Badanie kolagenu z tkanki zębów pozwoliło zidentyfikować składniki chemiczne, które z kolei ujawniły, jakie rodzaje jedzenia najczęściej spożywali starożytni. Im częściej dany produkt gościł w w ich diecie, tym większy ślad pozostawił w skamieniałościach.

Do dziś komosa ryżowa jest powszechnie uprawiana w Andach. Na zdjęciu rolnik z Boliwii. fot. Tim Clayton/Getty Images

Antyczne superfoods

Odkrycia, które opublikowano w czasopiśmie „Proceedings of the National Academy of Sciences”, pomagają wyjaśnić, jak andyjskie cywilizacje przedinkaskie przetrwały setki lat, mimo trudnych warunków. Udowadniają też, że już tysiące lat temu ludzie wiedzieli, że komosa ryżowa to antyczne superfoods.
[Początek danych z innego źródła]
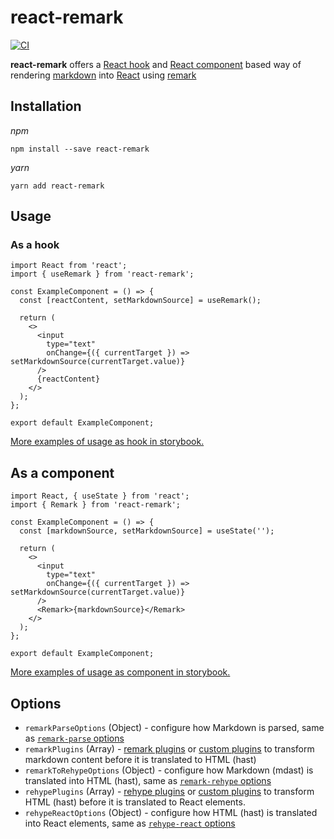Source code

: # react-remark

[![CI](https://github.com/ChristianMurphy/react-remark/workflows/CI/badge.svg?branch=master)](https://github.com/ChristianMurphy/react-remark/actions?query=workflow%3ACI)

**react-remark** offers a [React hook](https://reactjs.org/docs/hooks-intro.html) and [React component](https://reactjs.org/docs/glossary.html#components) based way of rendering [markdown](https://commonmark.org/) into [React](https://reactjs.org) using [remark](https://github.com/remarkjs/remark)

## Installation

_npm_

```
npm install --save react-remark
```

_yarn_

```
yarn add react-remark
```

## Usage

### As a hook

```tsx
import React from 'react';
import { useRemark } from 'react-remark';

const ExampleComponent = () => {
  const [reactContent, setMarkdownSource] = useRemark();

  return (
    <>
      <input
        type="text"
        onChange={({ currentTarget }) => setMarkdownSource(currentTarget.value)}
      />
      {reactContent}
    </>
  );
};

export default ExampleComponent;
```

[More examples of usage as hook in storybook.](https://christianmurphy.github.io/react-remark/?path=/story/remark-hook--default)

## As a component

```tsx
import React, { useState } from 'react';
import { Remark } from 'react-remark';

const ExampleComponent = () => {
  const [markdownSource, setMarkdownSource] = useState('');

  return (
    <>
      <input
        type="text"
        onChange={({ currentTarget }) => setMarkdownSource(currentTarget.value)}
      />
      <Remark>{markdownSource}</Remark>
    </>
  );
};

export default ExampleComponent;
```

[More examples of usage as component in storybook.](https://christianmurphy.github.io/react-remark/?path=/story/remark-component--default)

## Options

- `remarkParseOptions` (Object) - configure how Markdown is parsed, same as [`remark-parse` options](https://github.com/remarkjs/remark/tree/master/packages/remark-parse#options)
- `remarkPlugins` (Array) - [remark plugins](https://github.com/remarkjs/remark/blob/master/doc/plugins.md) or [custom plugins](https://unifiedjs.com/learn/guide/create-a-plugin) to transform markdown content before it is translated to HTML (hast)
- `remarkToRehypeOptions` (Object) - configure how Markdown (mdast) is translated into HTML (hast), same as [`remark-rehype` options](https://github.com/remarkjs/remark-rehype#api)
- `rehypePlugins` (Array) - [rehype plugins](https://github.com/rehypejs/rehype/blob/master/doc/plugins.md) or [custom plugins](https://unifiedjs.com/learn/guide/create-a-plugin) to transform HTML (hast) before it is translated to React elements.
- `rehypeReactOptions` (Object) - configure how HTML (hast) is translated into React elements, same as [`rehype-react` options](https://github.com/rehypejs/rehype-react#options)
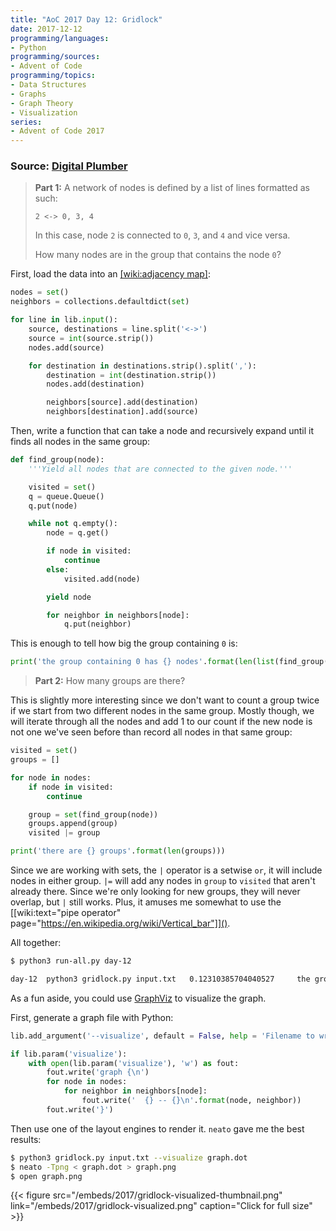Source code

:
 ```yaml
---
title: "AoC 2017 Day 12: Gridlock"
date: 2017-12-12
programming/languages:
- Python
programming/sources:
- Advent of Code
programming/topics:
- Data Structures
- Graphs
- Graph Theory
- Visualization
series:
- Advent of Code 2017
---
```

### Source: [Digital Plumber](http://adventofcode.com/2017/day/12)

> **Part 1:** A network of nodes is defined by a list of lines formatted as such:
>
> ```
> 2 <-> 0, 3, 4
> ```
>
> In this case, node `2` is connected to `0`, `3`, and `4` and vice versa.
>
> How many nodes are in the group that contains the node `0`?

<!--more-->

First, load the data into an [[wiki:adjacency map]]():

```python
nodes = set()
neighbors = collections.defaultdict(set)

for line in lib.input():
    source, destinations = line.split('<->')
    source = int(source.strip())
    nodes.add(source)

    for destination in destinations.strip().split(','):
        destination = int(destination.strip())
        nodes.add(destination)

        neighbors[source].add(destination)
        neighbors[destination].add(source)
```

Then, write a function that can take a node and recursively expand until it finds all nodes in the same group:

```python
def find_group(node):
    '''Yield all nodes that are connected to the given node.'''

    visited = set()
    q = queue.Queue()
    q.put(node)

    while not q.empty():
        node = q.get()

        if node in visited:
            continue
        else:
            visited.add(node)

        yield node

        for neighbor in neighbors[node]:
            q.put(neighbor)
```

This is enough to tell how big the group containing `0` is:

```python
print('the group containing 0 has {} nodes'.format(len(list(find_group(0)))))
```

> **Part 2:** How many groups are there?

This is slightly more interesting since we don't want to count a group twice if we start from two different nodes in the same group. Mostly though, we will iterate through all the nodes and add 1 to our count if the new node is not one we've seen before than record all nodes in that same group:

```python
visited = set()
groups = []

for node in nodes:
    if node in visited:
        continue

    group = set(find_group(node))
    groups.append(group)
    visited |= group

print('there are {} groups'.format(len(groups)))
```

Since we are working with sets, the `|` operator is a setwise `or`, it will include nodes in either group. `|=` will add any nodes in `group` to `visited` that aren't already there. Since we're only looking for new groups, they will never overlap, but `|` still works. Plus, it amuses me somewhat to use the [[wiki:text="pipe operator" page="https://en.wikipedia.org/wiki/Vertical_bar"]]().

All together:

```bash
$ python3 run-all.py day-12

day-12  python3 gridlock.py input.txt   0.12310385704040527     the group containing 0 has 115 nodes; there are 221 groups
```

As a fun aside, you could use [GraphViz]() to visualize the graph.

First, generate a graph file with Python:

```python
lib.add_argument('--visualize', default = False, help = 'Filename to write a graphviz file to for visualization')

if lib.param('visualize'):
    with open(lib.param('visualize'), 'w') as fout:
        fout.write('graph {\n')
        for node in nodes:
            for neighbor in neighbors[node]:
                fout.write('  {} -- {}\n'.format(node, neighbor))
        fout.write('}')
```

Then use one of the layout engines to render it. `neato` gave me the best results:

```bash
$ python3 gridlock.py input.txt --visualize graph.dot
$ neato -Tpng < graph.dot > graph.png
$ open graph.png
```

{{< figure src="/embeds/2017/gridlock-visualized-thumbnail.png" link="/embeds/2017/gridlock-visualized.png" caption="Click for full size" >}}
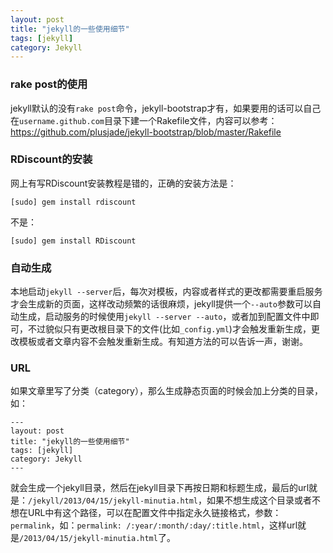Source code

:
 ```yaml
---
layout: post
title: "jekyll的一些使用细节"
tags: [jekyll]
category: Jekyll
---
```


### rake post的使用

jekyll默认的没有`rake post`命令，jekyll-bootstrap才有，如果要用的话可以自己在`username.github.com`目录下建一个Rakefile文件，内容可以参考：<https://github.com/plusjade/jekyll-bootstrap/blob/master/Rakefile>

### RDiscount的安装

网上有写RDiscount安装教程是错的，正确的安装方法是：

	[sudo] gem install rdiscount

不是：

	[sudo] gem install RDiscount

	
### 自动生成

本地启动`jekyll --server`后，每次对模板，内容或者样式的更改都需要重启服务才会生成新的页面，这样改动频繁的话很麻烦，jekyll提供一个`--auto`参数可以自动生成，启动服务的时候使用`jekyll --server --auto`，或者加到配置文件中即可，不过貌似只有更改根目录下的文件(比如`_config.yml`)才会触发重新生成，更改模板或者文章内容不会触发重新生成。有知道方法的可以告诉一声，谢谢。

### URL

如果文章里写了分类（category），那么生成静态页面的时候会加上分类的目录，如：

	---
	layout: post
	title: "jekyll的一些使用细节"
	tags: [jekyll]
	category: Jekyll
	---

就会生成一个jekyll目录，然后在jekyll目录下再按日期和标题生成，最后的url就是：`/jekyll/2013/04/15/jekyll-minutia.html`，如果不想生成这个目录或者不想在URL中有这个路径，可以在配置文件中指定永久链接格式，参数：`permalink`，如：`permalink: /:year/:month/:day/:title.html`，这样url就是`/2013/04/15/jekyll-minutia.html`了。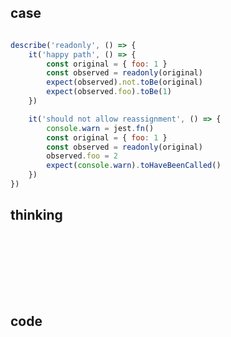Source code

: ## case

```javascript

describe('readonly', () => {
	it('happy path', () => {
		const original = { foo: 1 }
		const observed = readonly(original)
		expect(observed).not.toBe(original)
		expect(observed.foo).toBe(1)
	})

	it('should not allow reassignment', () => {
		console.warn = jest.fn()
		const original = { foo: 1 }
		const observed = readonly(original)
		observed.foo = 2
		expect(console.warn).toHaveBeenCalled()
	})
})

```


## thinking





```javascript









```












## code


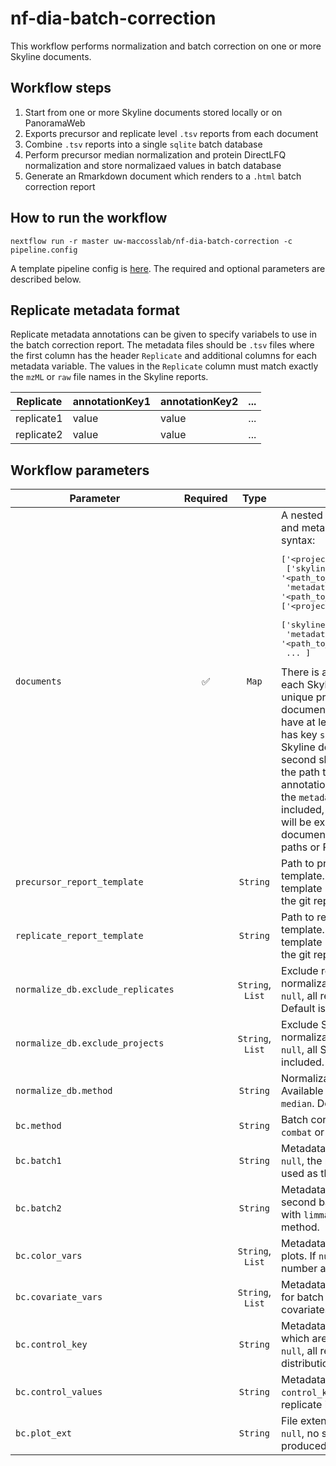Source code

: # nf-dia-batch-correction

This workflow performs normalization and batch correction on one or more Skyline documents.

## Workflow steps

1. Start from one or more Skyline documents stored locally or on PanoramaWeb
2. Exports precursor and replicate level `.tsv` reports from each document
3. Combine `.tsv` reports into a single `sqlite` batch database
4. Perform precursor median normalization and protein DirectLFQ normalization and store normalizaed values in batch database
5. Generate an Rmarkdown document which renders to a `.html` batch correction report

## How to run the workflow

```
nextflow run -r master uw-maccosslab/nf-dia-batch-correction -c pipeline.config
```

A template pipeline config is [here](https://raw.githubusercontent.com/uw-maccosslab/nf-dia-batch-correction/master/resources/pipeline.config). The required and optional parameters are described below.

## Replicate metadata format
Replicate metadata annotations can be given to specify variabels to use in the batch correction report. The metadata files should be `.tsv` files where the first column has the header `Replicate` and additional columns for each metadata variable. The values in the `Replicate` column must match exactly the `mzML` or `raw` file names in the Skyline reports.

| Replicate | annotationKey1 | annotationKey2 | ... |
| --------- | -------------- | -------------- | ----|
| replicate1 | value | value | ... |
| replicate2 | value | value | ... |

## Workflow parameters 

| Parameter | Required | Type | Description |
| --------- | :----: | :----: | ----------- |
| `documents` | :white_check_mark: | `Map` | A nested `Map` of Skyline documents and metadata files with the following syntax: <pre>['<project_1>':<br>   ['skyline': '<path_to_skyline_doc>',<br>    'metadata': '<path_to_metadata_tsv>'] <br>['<project_2>':<br>   ['skyline': '<path_to_skyline_doc>',<br>    'metadata': '<path_to_metadata_tsv>'], <br>  ... ] </pre> There is a slot in the top level `Map` for each Skyline document. The key is a unique project name for the document. The sub-map should have at least 1 slot. The required slot has key `skyline` with the path to the Skyline document. Optionally, a second slot with the key `metadata` is the path to the replicate metadata annotations for the the document. If the `metadata` key is `null` or not included, the metadata annotations will be exported from the skyline document. File paths can be local file paths or Panorama WebDav urls. |
| `precursor_report_template` |  | `String` | Path to precursor quality report template. By default the report template in the [resources](https://github.com/uw-maccosslab/nf-dia-batch-correction/tree/master/resources) directory in the git repo is used. |
| `replicate_report_template` |  | `String` | Path to replicate quality report template. By default the report template in the [resources](https://github.com/uw-maccosslab/nf-dia-batch-correction/tree/master/resources) directory in the git repo is used. |
| `normalize_db.exclude_replicates` |  | `String`, `List` | Exclude replicate(s) from normalizaton and batch correction. If `null`, all replicates are included. Default is `null`. |
| `normalize_db.exclude_projects` |  | `String`, `List` | Exclude Skyline document(s) from normalizaton and batch correction. If `null`, all Skyline documents are included. Default is `null`. |
| `normalize_db.method` |  | `String` | Normalization method to use. Available options are `DirectLFQ` and `median`. Default is `DirectLFQ` |
| `bc.method` |  | `String` | Batch correction method. Either `combat` or `limma`. `combat` is the default. |
| `bc.batch1` |  | `String` | Metadata key for batch level 1. If `null`, the project name in `documents` is used as the batch variable. |
| `bc.batch2` |  | `String` | Metadata key for batch level 2. A second batch level is only supported with `limma` as the batch correction method. |
| `bc.color_vars` |  | `String`, `List` | Metadata key(s) used to color PCA plots. If `null`, batch and acquisition number are used to color plots. |
| `bc.covariate_vars` |  | `String`, `List` | Metadata key(s) to use as covariates for batch correction.  If `null`, no covariates are used. |
| `bc.control_key` |  | `String` | Metadata key indicating replicates which are controls for CV plots. If `null`, all replicates are used in CV distribution plot. |
| `bc.control_values` |  | `String` | Metadata value(s) mapping to `control_key` indicating whether a replicate is a control.
| `bc.plot_ext` |  | `String` | File extension for standalone plots. If `null`, no standalone plots are produced. |

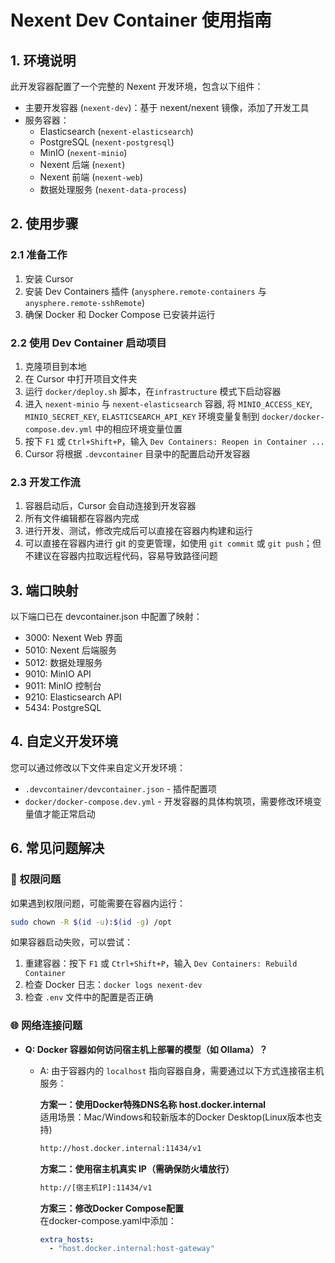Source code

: # Nexent Dev Container 使用指南

## 1. 环境说明

此开发容器配置了一个完整的 Nexent 开发环境，包含以下组件：

- 主要开发容器 (`nexent-dev`)：基于 nexent/nexent 镜像，添加了开发工具
- 服务容器：
  - Elasticsearch (`nexent-elasticsearch`)
  - PostgreSQL (`nexent-postgresql`)
  - MinIO (`nexent-minio`)
  - Nexent 后端 (`nexent`)
  - Nexent 前端 (`nexent-web`)
  - 数据处理服务 (`nexent-data-process`)

## 2. 使用步骤

### 2.1 准备工作

1. 安装 Cursor
02. 安装 Dev Containers 插件 (`anysphere.remote-containers` 与 `anysphere.remote-sshRemote`)
3. 确保 Docker 和 Docker Compose 已安装并运行

### 2.2 使用 Dev Container 启动项目

1. 克隆项目到本地
2. 在 Cursor 中打开项目文件夹
3. 运行 `docker/deploy.sh` 脚本，在`infrastructure` 模式下启动容器
4. 进入 `nexent-minio` 与 `nexent-elasticsearch` 容器, 将 `MINIO_ACCESS_KEY`, `MINIO_SECRET_KEY`, `ELASTICSEARCH_API_KEY` 环境变量复制到 `docker/docker-compose.dev.yml` 中的相应环境变量位置
5. 按下 `F1` 或 `Ctrl+Shift+P`，输入 `Dev Containers: Reopen in Container ...`
6. Cursor 将根据 `.devcontainer` 目录中的配置启动开发容器

### 2.3 开发工作流

1. 容器启动后，Cursor 会自动连接到开发容器
2. 所有文件编辑都在容器内完成
3. 进行开发、测试，修改完成后可以直接在容器内构建和运行
4. 可以直接在容器内进行 git 的变更管理，如使用 `git commit` 或 `git push`；但不建议在容器内拉取远程代码，容易导致路径问题

## 3. 端口映射

以下端口已在 devcontainer.json 中配置了映射：

- 3000: Nexent Web 界面
- 5010: Nexent 后端服务
- 5012: 数据处理服务
- 9010: MinIO API
- 9011: MinIO 控制台
- 9210: Elasticsearch API
- 5434: PostgreSQL

## 4. 自定义开发环境

您可以通过修改以下文件来自定义开发环境：

- `.devcontainer/devcontainer.json` - 插件配置项
- `docker/docker-compose.dev.yml` - 开发容器的具体构筑项，需要修改环境变量值才能正常启动

## 6. 常见问题解决

### 🔐 权限问题
如果遇到权限问题，可能需要在容器内运行：

```bash
sudo chown -R $(id -u):$(id -g) /opt
```

如果容器启动失败，可以尝试：

1. 重建容器：按下 `F1` 或 `Ctrl+Shift+P`，输入 `Dev Containers: Rebuild Container`
2. 检查 Docker 日志：`docker logs nexent-dev`
3. 检查 `.env` 文件中的配置是否正确

### 🌐 网络连接问题
- **Q: Docker 容器如何访问宿主机上部署的模型（如 Ollama）？**
  - A: 由于容器内的 `localhost` 指向容器自身，需要通过以下方式连接宿主机服务：
  
    **方案一：使用Docker特殊DNS名称 host.docker.internal**  
    适用场景：Mac/Windows和较新版本的Docker Desktop(Linux版本也支持)  
      ```bash
      http://host.docker.internal:11434/v1
      ```
    **方案二：使用宿主机真实 IP（需确保防火墙放行）**
    ```bash
    http://[宿主机IP]:11434/v1
    ```
    **方案三：修改Docker Compose配置**  
    在docker-compose.yaml中添加：
    ```yaml
    extra_hosts:
      - "host.docker.internal:host-gateway"
    ```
Zresztą, dla starożytnych Andyjczyków komosa ryżowa była święta, niemal na równi z jeziorem Titicaca – zauważają autorki badania.

Swoją wysoką wartość komosa zawdzięcza temu, że może rosnąć na dużych wysokościach, w suchej, słonej glebie. Jest więc odporna na trudne warunki, a do tego bardzo pożywna. Zawiera niezbędne dla człowieka aminokwasy i jest źródłem:

  • witaminy E,
  • witaminy B2,
  • wapnia,
  • potasu,
  • fosforu
  • oraz wielu innych składników odżywczych.

Nic dziwnego, że jest uznawana za superfood.

– Wcześniej mieliśmy pewne pojęcie o tym, co jedli ci ludzie. Teraz znamy żywność, która pomogła im rozwijać się w tym ekstremalnym środowisku i przetrwać liczne zmiany klimatyczne. Dziś, w obliczu nadchodzących katastrofalnych warunków, my również możemy potrzebować powrotu do tradycyjnych upraw i rodzajów żywności, które najlepiej rosną tam, gdzie mieszkamy – mówi prof. Christine Hastorf, współautorka badań.